Top of Data provided

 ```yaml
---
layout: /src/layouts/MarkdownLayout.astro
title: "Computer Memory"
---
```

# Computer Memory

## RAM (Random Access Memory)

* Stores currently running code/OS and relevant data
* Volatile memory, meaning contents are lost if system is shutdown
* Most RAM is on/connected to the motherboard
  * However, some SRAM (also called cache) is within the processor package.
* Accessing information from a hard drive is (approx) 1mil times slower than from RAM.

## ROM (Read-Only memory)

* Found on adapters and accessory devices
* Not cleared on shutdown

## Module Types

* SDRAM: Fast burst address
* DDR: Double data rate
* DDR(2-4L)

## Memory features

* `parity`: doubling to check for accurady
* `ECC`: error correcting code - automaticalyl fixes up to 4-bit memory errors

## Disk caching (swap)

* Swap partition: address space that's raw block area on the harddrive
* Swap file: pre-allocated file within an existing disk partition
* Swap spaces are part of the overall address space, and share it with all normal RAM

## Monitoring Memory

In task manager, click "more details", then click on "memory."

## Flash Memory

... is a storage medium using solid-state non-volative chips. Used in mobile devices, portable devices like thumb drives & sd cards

Bottom of Data provided

## To do
Filter the records above down to the lines containing "shutdown".

## Written answer
* Volatile memory, meaning contents are lost if system is shutdown
* Not cleared on shutdown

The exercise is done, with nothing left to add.